4 Benefits to Finding an Oasis
So at instant of drafting this post into my notebook, I am sitting in a bagel restaurant in Prague in the Czech Republic. It is an American Style place; cubed ice, unlimited refills on drinks, pop music playing over the speakers, not to mention a bunch of English language conversations in the air. “Wait,” you might thing, “why go all that way across the world to do something you could get at home?” This to me is an ideal example of how I travel and what I do to keep happy while traveling.
Oasis in the Storm
Travel is stressful. This is not the type of inward stress of life and unwanted responsibilities pushing in. That is what most people think of when they hear the word stress. “My day was stressful.” “I am so stressed, I can’t think.” “Stop stressing me out.” Travel is a type of stress attached to growth and learning. It has an end to attach to the means and a reward to show for the effort. This is a good type of stress and one that exhilarates rather than depletes the spirit. The better I am able to manage this stress, understand it and not let it bother me, the happier I am traveling and less likely to burnout. Oasis’s help me do that in several ways.

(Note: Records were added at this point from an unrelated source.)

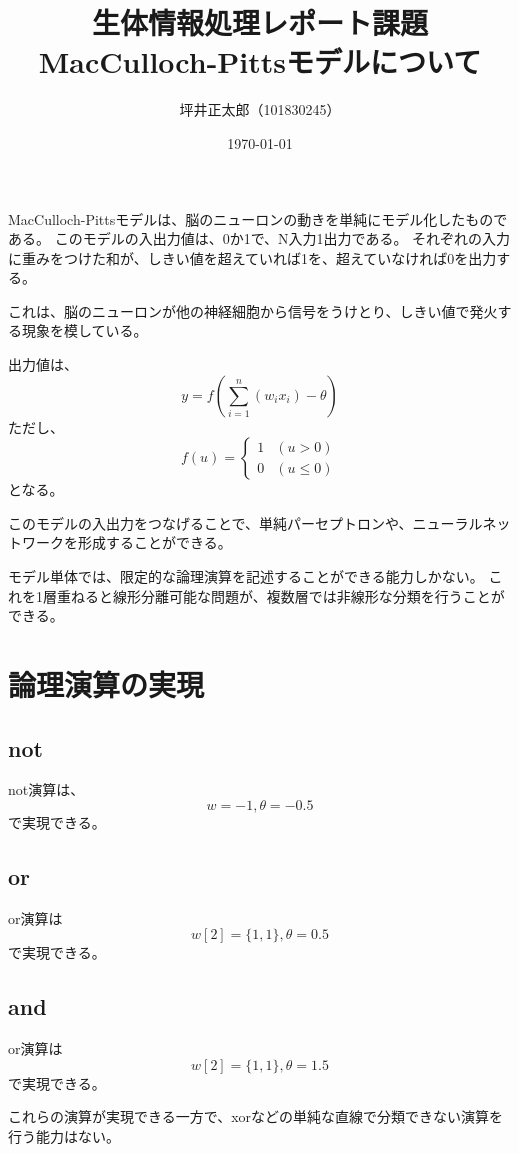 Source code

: \documentclass[a4paper,10pt]{jsarticle}
\begin{document}
\title{生体情報処理レポート課題\\
  MacCulloch-Pittsモデルについて}
\author{坪井正太郎（101830245）}
\date{\today}
\maketitle
\section{}
MacCulloch-Pittsモデルは、脳のニューロンの動きを単純にモデル化したものである。
このモデルの入出力値は、0か1で、N入力1出力である。
それぞれの入力に重みをつけた和が、しきい値を超えていれば1を、超えていなければ0を出力する。

これは、脳のニューロンが他の神経細胞から信号をうけとり、しきい値で発火する現象を模している。

出力値は、
\[y=f
  \left(
  \sum_{i=1}^{n}(w_ix_i)-\theta
  \right)
\]
ただし、
\[f(u)=
  \begin{cases}
    1 & (u>0)      \\
    0 & (u\leq  0)
  \end{cases}
\]
となる。

このモデルの入出力をつなげることで、単純パーセプトロンや、ニューラルネットワークを形成することができる。

モデル単体では、限定的な論理演算を記述することができる能力しかない。
これを1層重ねると線形分離可能な問題が、複数層では非線形な分類を行うことができる。

\section{論理演算の実現}
\subsection{not}
not演算は、
\[w=-1,\theta =-0.5\]
で実現できる。

\subsection{or}
or演算は
\[w[2]=\{1,1\},\theta =0.5\]
で実現できる。

\subsection{and}
or演算は
\[w[2]=\{1,1\},\theta =1.5\]
で実現できる。

これらの演算が実現できる一方で、xorなどの単純な直線で分類できない演算を行う能力はない。
\end{document}
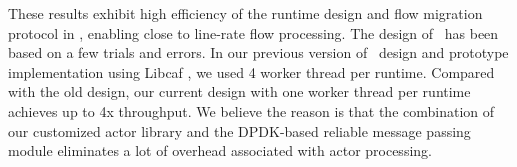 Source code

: These results exhibit high efficiency of the runtime design and flow migration protocol in \nfactor, enabling close to line-rate flow processing. %
 The design of \nfactor~has been based on a few trials and errors. In our previous version of \nfactor~design and prototype implementation using Libcaf \cite{caf}, we used 4 worker thread per runtime. Compared with the old design, our current design with one worker thread per runtime achieves up to 4x throughput. %
 We believe the reason is that the combination of our customized actor library and the DPDK-based reliable message passing module eliminates a lot of overhead associated with actor processing.%


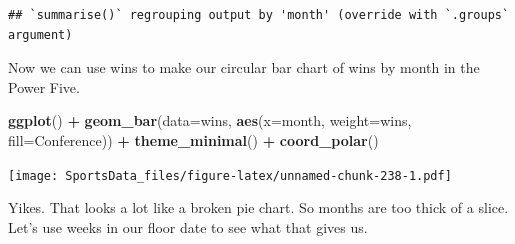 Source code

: \documentclass[
]{book}
\newenvironment{Shaded}{\begin{snugshade}}{\end{snugshade}}
\newcommand{\DataTypeTok}[1]{\textcolor[rgb]{0.13,0.29,0.53}{#1}}
\newcommand{\KeywordTok}[1]{\textcolor[rgb]{0.13,0.29,0.53}{\textbf{#1}}}
\newcommand{\NormalTok}[1]{#1}
\newcommand{\OperatorTok}[1]{\textcolor[rgb]{0.81,0.36,0.00}{\textbf{#1}}}
\newcommand{\StringTok}[1]{\textcolor[rgb]{0.31,0.60,0.02}{#1}}
\begin{document}
\begin{Shaded}
\end{Shaded}

\begin{verbatim}
## `summarise()` regrouping output by 'month' (override with `.groups` argument)
\end{verbatim}

Now we can use wins to make our circular bar chart of wins by month in the Power Five.

\begin{Shaded}
\begin{Highlighting}[]
\KeywordTok{ggplot}\NormalTok{() }\OperatorTok{+}\StringTok{ }\KeywordTok{geom_bar}\NormalTok{(}\DataTypeTok{data=}\NormalTok{wins, }\KeywordTok{aes}\NormalTok{(}\DataTypeTok{x=}\NormalTok{month, }\DataTypeTok{weight=}\NormalTok{wins, }\DataTypeTok{fill=}\NormalTok{Conference)) }\OperatorTok{+}\StringTok{ }\KeywordTok{theme_minimal}\NormalTok{() }\OperatorTok{+}\StringTok{ }\KeywordTok{coord_polar}\NormalTok{()}
\end{Highlighting}
\end{Shaded}

\texttt{[image: SportsData\_files/figure-latex/unnamed-chunk-238-1.pdf]}

Yikes. That looks a lot like a broken pie chart. So months are too thick of a slice. Let's use weeks in our floor date to see what that gives us.

\begin{Shaded}
\end{Shaded}
\end{document}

- A place to recover your energy
Stress takes energy and this energy needs to be replaced. I like the type of travel stress because I feel like the energy comes back faster than for say work stress, but I have found that I need a place and a time to just relax, even while traveling. - A chance to collect your thoughts
Sights and sounds can easily overwhelm. The more exotic often the more overwhelming they can be. It is easy to get so caught up in seeing new things and being new places that you won’t be able to remember it all. An oasis lets you disconnect from those sensations, if only briefly, and organize your thoughts. If you journal to keep everything straight in your head, this is what I’m talking about. This is also an opportunity to plan out your travels if you are so inclined. Some days I am a bigger planner, some days not. - A place to connect with others
The first two benefits are for me about being alone, if only in my own head. This one is about being around others. A good Oasis lets you meet other travelers and also lets you interact with locals. If experiences are the main goal of travel (and that is definitely true for me), then being around others definitely provides a good source of experiences. I like talking to other travelers: to get their stories on what to do or where to avoid, to tell me own stories, to feel the camaraderie of the journey.Contact with locals is also a big component. They have tons of practical knowledge (like the color of the local post boxes or good places to go or language knowledge). One of my other main goals in travel is to meet people from all over the world and see how they live. - A place to connect with home
I know some people that travel as a lifestyle, but most of us have a home. A place that go back to often and have a deeper connection there: be that friends, family, a house or a job. We all have people that aren’t traveling with us, but are still part of our life. It is important while away to still maintain these relationships. Whether that is a dark corner of a tourist office with an hour of Internet time to E-Mail or Facebook; or it is writing post cards to friends and family. Most of the world at any one point is not traveling, I like to have the time and opportunity to keep in touch with those not with me.
So the concept of an oasis is a place that provides a chance to recover your physical energy, realign mentally, be social with new friends and stay in touch with old friends. Relationships are very important to me. The new friendships that I make traveling are important. It is one of my goals in travel to meet people, but the established relationships at home are essential to me as well. I also value the relationship with myself; keeping my body fed and rested as well as my mind clear; understanding what I want out of a trip and enjoying being there. An oasis provides a good basis to travel from. They help support the traveler physically, mentally and socially.
Finding the Oasis’s
Often I can’t find one place that provides me all these things. Sometimes I crave the change and don’t even want to merge them all together. I do however see these needs and seek out places when I need them. Even on a very long train ride, I will sometimes sit in the bar car talking to the bartender from Minsk. Hostel bars, local pubs, even like my week in Prague at the Bagel place, many places can be your Oasis. I have a favorite gelateria in Bologna next to a park. They don’t even need to be physical places, meditating in a patch of sunlight sometimes is even more effective in restoring energy than sitting in a busy cafe.
Find what exactly you need to keep balanced and look for it. Just because you are away from home, doesn’t mean you need to feel far away.
I believe every traveler needs an oasis. I am very fond of oasis’s and in every new place that I go, I try to find a place that will be my oasis no matter how long I will be there. Bohemian Bagel is for this week in Prague one of my oasis’s. The more familiar and home-like I can make that oasis the better off I am at traveling and happier I am being in a place. I often have several oasis’s in a single town that each provide different things. There is nothing that kills travel more dead in my experience than missing out on these things. Feeling tired, confused, disconnected, homesick or just plain old burnout will ruin a pleasant trip. Oasis’s provide me a way to avoid these and enjoy the travel.